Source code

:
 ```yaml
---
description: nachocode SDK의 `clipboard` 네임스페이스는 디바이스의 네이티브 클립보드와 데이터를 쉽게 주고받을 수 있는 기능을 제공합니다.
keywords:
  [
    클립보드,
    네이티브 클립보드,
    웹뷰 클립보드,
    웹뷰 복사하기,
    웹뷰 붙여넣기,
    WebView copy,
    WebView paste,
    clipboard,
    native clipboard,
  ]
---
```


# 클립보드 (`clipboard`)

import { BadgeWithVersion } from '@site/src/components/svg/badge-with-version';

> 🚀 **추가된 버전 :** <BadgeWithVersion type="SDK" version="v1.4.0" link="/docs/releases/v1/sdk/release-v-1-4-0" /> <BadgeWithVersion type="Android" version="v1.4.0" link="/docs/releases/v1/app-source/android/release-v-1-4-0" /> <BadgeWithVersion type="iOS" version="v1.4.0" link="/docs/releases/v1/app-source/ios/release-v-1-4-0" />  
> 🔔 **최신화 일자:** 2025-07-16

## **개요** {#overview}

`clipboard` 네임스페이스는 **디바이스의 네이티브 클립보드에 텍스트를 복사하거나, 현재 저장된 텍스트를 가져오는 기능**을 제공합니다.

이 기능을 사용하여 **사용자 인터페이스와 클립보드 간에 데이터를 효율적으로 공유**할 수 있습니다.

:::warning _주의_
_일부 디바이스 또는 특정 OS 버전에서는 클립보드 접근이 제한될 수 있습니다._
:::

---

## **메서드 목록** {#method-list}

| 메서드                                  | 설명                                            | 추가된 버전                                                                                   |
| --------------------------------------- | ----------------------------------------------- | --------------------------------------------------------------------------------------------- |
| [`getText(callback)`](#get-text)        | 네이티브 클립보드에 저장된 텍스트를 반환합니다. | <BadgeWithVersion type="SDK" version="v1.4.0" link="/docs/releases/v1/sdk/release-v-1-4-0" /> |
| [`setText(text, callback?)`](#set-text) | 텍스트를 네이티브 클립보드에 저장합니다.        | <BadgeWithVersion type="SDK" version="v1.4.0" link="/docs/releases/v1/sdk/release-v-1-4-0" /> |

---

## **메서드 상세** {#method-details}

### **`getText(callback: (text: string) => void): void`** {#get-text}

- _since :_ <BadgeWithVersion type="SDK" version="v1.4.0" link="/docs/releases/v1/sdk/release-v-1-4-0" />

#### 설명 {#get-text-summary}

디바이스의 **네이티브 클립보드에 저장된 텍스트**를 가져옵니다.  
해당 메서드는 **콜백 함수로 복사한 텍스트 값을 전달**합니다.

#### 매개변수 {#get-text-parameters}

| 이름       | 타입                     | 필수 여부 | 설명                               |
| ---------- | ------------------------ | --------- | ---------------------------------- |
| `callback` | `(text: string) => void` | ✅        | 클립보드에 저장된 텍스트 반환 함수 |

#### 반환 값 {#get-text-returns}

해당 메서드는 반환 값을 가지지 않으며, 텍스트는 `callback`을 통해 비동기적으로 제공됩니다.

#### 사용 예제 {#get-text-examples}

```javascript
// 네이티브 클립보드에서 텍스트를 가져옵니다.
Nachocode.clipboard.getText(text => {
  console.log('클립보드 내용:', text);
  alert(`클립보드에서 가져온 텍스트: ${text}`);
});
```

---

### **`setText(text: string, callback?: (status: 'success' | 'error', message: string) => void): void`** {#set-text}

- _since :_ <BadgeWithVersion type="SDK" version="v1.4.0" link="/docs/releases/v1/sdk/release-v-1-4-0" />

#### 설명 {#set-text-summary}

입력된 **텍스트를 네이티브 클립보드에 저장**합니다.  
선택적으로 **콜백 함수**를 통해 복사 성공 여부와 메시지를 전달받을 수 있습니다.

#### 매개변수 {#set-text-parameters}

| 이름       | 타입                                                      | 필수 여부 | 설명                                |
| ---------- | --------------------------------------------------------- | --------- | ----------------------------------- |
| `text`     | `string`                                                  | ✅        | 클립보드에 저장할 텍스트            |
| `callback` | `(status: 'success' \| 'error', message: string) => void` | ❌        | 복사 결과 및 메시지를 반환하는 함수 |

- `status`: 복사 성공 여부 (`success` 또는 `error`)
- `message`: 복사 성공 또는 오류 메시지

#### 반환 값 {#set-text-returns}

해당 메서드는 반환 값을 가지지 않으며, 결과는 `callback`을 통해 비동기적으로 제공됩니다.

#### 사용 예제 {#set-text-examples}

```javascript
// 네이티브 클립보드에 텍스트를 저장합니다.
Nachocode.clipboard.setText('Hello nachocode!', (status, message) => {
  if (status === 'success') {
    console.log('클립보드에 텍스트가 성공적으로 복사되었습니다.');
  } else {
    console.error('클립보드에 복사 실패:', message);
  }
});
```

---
....
All records above must be set down exactly, please.

Exercise solution
Source code

:
 ```yaml
---
description: nachocode SDK의 `clipboard` 네임스페이스는 디바이스의 네이티브 클립보드와 데이터를 쉽게 주고받을 수 있는 기능을 제공합니다.
keywords:
  [
    클립보드,
    네이티브 클립보드,
    웹뷰 클립보드,
    웹뷰 복사하기,
    웹뷰 붙여넣기,
    WebView copy,
    WebView paste,
    clipboard,
    native clipboard,
  ]
---
```


# 클립보드 (`clipboard`)

import { BadgeWithVersion } from '@site/src/components/svg/badge-with-version';

> 🚀 **추가된 버전 :** <BadgeWithVersion type="SDK" version="v1.4.0" link="/docs/releases/v1/sdk/release-v-1-4-0" /> <BadgeWithVersion type="Android" version="v1.4.0" link="/docs/releases/v1/app-source/android/release-v-1-4-0" /> <BadgeWithVersion type="iOS" version="v1.4.0" link="/docs/releases/v1/app-source/ios/release-v-1-4-0" />  
> 🔔 **최신화 일자:** 2025-07-16

## **개요** {#overview}

`clipboard` 네임스페이스는 **디바이스의 네이티브 클립보드에 텍스트를 복사하거나, 현재 저장된 텍스트를 가져오는 기능**을 제공합니다.

이 기능을 사용하여 **사용자 인터페이스와 클립보드 간에 데이터를 효율적으로 공유**할 수 있습니다.

:::warning _주의_
_일부 디바이스 또는 특정 OS 버전에서는 클립보드 접근이 제한될 수 있습니다._
:::

---

## **메서드 목록** {#method-list}

| 메서드                                  | 설명                                            | 추가된 버전                                                                                   |
| --------------------------------------- | ----------------------------------------------- | --------------------------------------------------------------------------------------------- |
| [`getText(callback)`](#get-text)        | 네이티브 클립보드에 저장된 텍스트를 반환합니다. | <BadgeWithVersion type="SDK" version="v1.4.0" link="/docs/releases/v1/sdk/release-v-1-4-0" /> |
| [`setText(text, callback?)`](#set-text) | 텍스트를 네이티브 클립보드에 저장합니다.        | <BadgeWithVersion type="SDK" version="v1.4.0" link="/docs/releases/v1/sdk/release-v-1-4-0" /> |

---

## **메서드 상세** {#method-details}

### **`getText(callback: (text: string) => void): void`** {#get-text}

- _since :_ <BadgeWithVersion type="SDK" version="v1.4.0" link="/docs/releases/v1/sdk/release-v-1-4-0" />

#### 설명 {#get-text-summary}

디바이스의 **네이티브 클립보드에 저장된 텍스트**를 가져옵니다.  
해당 메서드는 **콜백 함수로 복사한 텍스트 값을 전달**합니다.

#### 매개변수 {#get-text-parameters}

| 이름       | 타입                     | 필수 여부 | 설명                               |
| ---------- | ------------------------ | --------- | ---------------------------------- |
| `callback` | `(text: string) => void` | ✅        | 클립보드에 저장된 텍스트 반환 함수 |

#### 반환 값 {#get-text-returns}

해당 메서드는 반환 값을 가지지 않으며, 텍스트는 `callback`을 통해 비동기적으로 제공됩니다.

#### 사용 예제 {#get-text-examples}

```javascript
// 네이티브 클립보드에서 텍스트를 가져옵니다.
Nachocode.clipboard.getText(text => {
  console.log('클립보드 내용:', text);
  alert(`클립보드에서 가져온 텍스트: ${text}`);
});
```

---

### **`setText(text: string, callback?: (status: 'success' | 'error', message: string) => void): void`** {#set-text}

- _since :_ <BadgeWithVersion type="SDK" version="v1.4.0" link="/docs/releases/v1/sdk/release-v-1-4-0" />

#### 설명 {#set-text-summary}

입력된 **텍스트를 네이티브 클립보드에 저장**합니다.  
선택적으로 **콜백 함수**를 통해 복사 성공 여부와 메시지를 전달받을 수 있습니다.

#### 매개변수 {#set-text-parameters}

| 이름       | 타입                                                      | 필수 여부 | 설명                                |
| ---------- | --------------------------------------------------------- | --------- | ----------------------------------- |
| `text`     | `string`                                                  | ✅        | 클립보드에 저장할 텍스트            |
| `callback` | `(status: 'success' \| 'error', message: string) => void` | ❌        | 복사 결과 및 메시지를 반환하는 함수 |

- `status`: 복사 성공 여부 (`success` 또는 `error`)
- `message`: 복사 성공 또는 오류 메시지

#### 반환 값 {#set-text-returns}

해당 메서드는 반환 값을 가지지 않으며, 결과는 `callback`을 통해 비동기적으로 제공됩니다.

#### 사용 예제 {#set-text-examples}

```javascript
// 네이티브 클립보드에 텍스트를 저장합니다.
Nachocode.clipboard.setText('Hello nachocode!', (status, message) => {
  if (status === 'success') {
    console.log('클립보드에 텍스트가 성공적으로 복사되었습니다.');
  } else {
    console.error('클립보드에 복사 실패:', message);
  }
});
```

---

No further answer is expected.